What you have to do: Report each line from the records where the string "label" turns up.

[[ Data for this task, beginning ]]

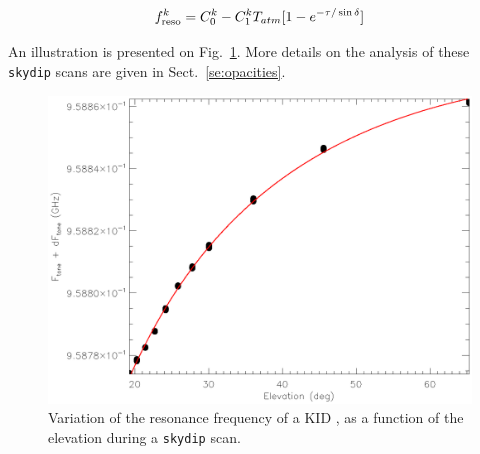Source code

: \begin{equation}
  f_{\rm{reso}}^k  = C_0^k - C_1^k T_{atm}[1-e^{-\tau/\sin\delta}]
\label{eq:skydip_1}
\end{equation}

An illustration is presented on Fig.~\ref{fig:ftone_vs_elev}. More details on
the analysis of these {\tt skydip} scans are given in Sect.~\ref{se:opacities}.

\begin{figure}[ht!]
\begin{center}
  \includegraphics[clip, angle=0, scale=0.75]{Figures/skydip_report.eps}
\caption[skydip]{Variation of the resonance frequency of a KID
  ,  as a function of the
  elevation during a {\tt skydip} scan.}
\label{fig:ftone_vs_elev}
\end{center}
\end{figure}

\subsection{\bms}
\label{se:beammaps}

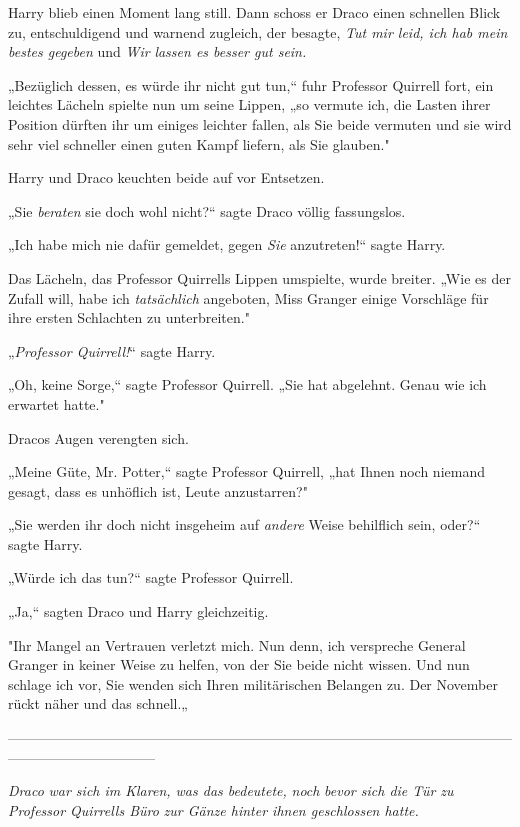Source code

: {Harry blieb einen Moment lang still. Dann schoss er Draco einen schnellen Blick zu, entschuldigend und warnend zugleich, der besagte, \emph{Tut mir leid, ich hab mein bestes gegeben} und \emph{Wir} \emph{lassen es besser gut sein.}

„Bezüglich dessen, es würde ihr nicht gut tun,“ fuhr Professor Quirrell fort, ein leichtes Lächeln spielte nun um seine Lippen, „so vermute ich, die Lasten ihrer Position dürften ihr um einiges leichter fallen, als Sie beide vermuten und sie wird sehr viel schneller einen guten Kampf liefern, als Sie glauben."

Harry und Draco keuchten beide auf vor Entsetzen.

„Sie \emph{beraten} sie doch wohl nicht?“ sagte Draco völlig fassungslos.

„Ich habe mich nie dafür gemeldet, gegen \emph{Sie} anzutreten!“ sagte Harry.

Das Lächeln, das Professor Quirrells Lippen umspielte, wurde breiter. „Wie es der Zufall will, habe ich \emph{tatsächlich} angeboten, Miss Granger einige Vorschläge für ihre ersten Schlachten zu unterbreiten."

„\emph{Professor Quirrell!}“ sagte Harry.

„Oh, keine Sorge,“ sagte Professor Quirrell. „Sie hat abgelehnt. Genau wie ich erwartet hatte."

Dracos Augen verengten sich.

„Meine Güte, Mr. Potter,“ sagte Professor Quirrell, „hat Ihnen noch niemand gesagt, dass es unhöflich ist, Leute anzustarren?"

„Sie werden ihr doch nicht insgeheim auf \emph{andere} Weise behilflich sein, oder?“ sagte Harry.

„Würde ich das tun?“ sagte Professor Quirrell.

„Ja,“ sagten Draco und Harry gleichzeitig.

"Ihr Mangel an Vertrauen verletzt mich. Nun denn, ich verspreche General Granger in keiner Weise zu helfen, von der Sie beide nicht wissen. Und nun schlage ich vor, Sie wenden sich Ihren militärischen Belangen zu. Der November rückt näher und das schnell.„

--------------------------------------------------------------------------------------------------------------------------------------------

\hfill\break \emph{Draco} \emph{war sich im Klaren, was das bedeutete,} \emph{noch} \emph{bevor sich die Tür} \emph{zu Professor Quirrells Büro} \emph{zur Gänze hinter ihnen geschlossen hatte.}

}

[[ Data for this task, end ]]

Answer to this problem:
\label{eq:skydip_1}
\label{fig:ftone_vs_elev}
\label{se:beammaps}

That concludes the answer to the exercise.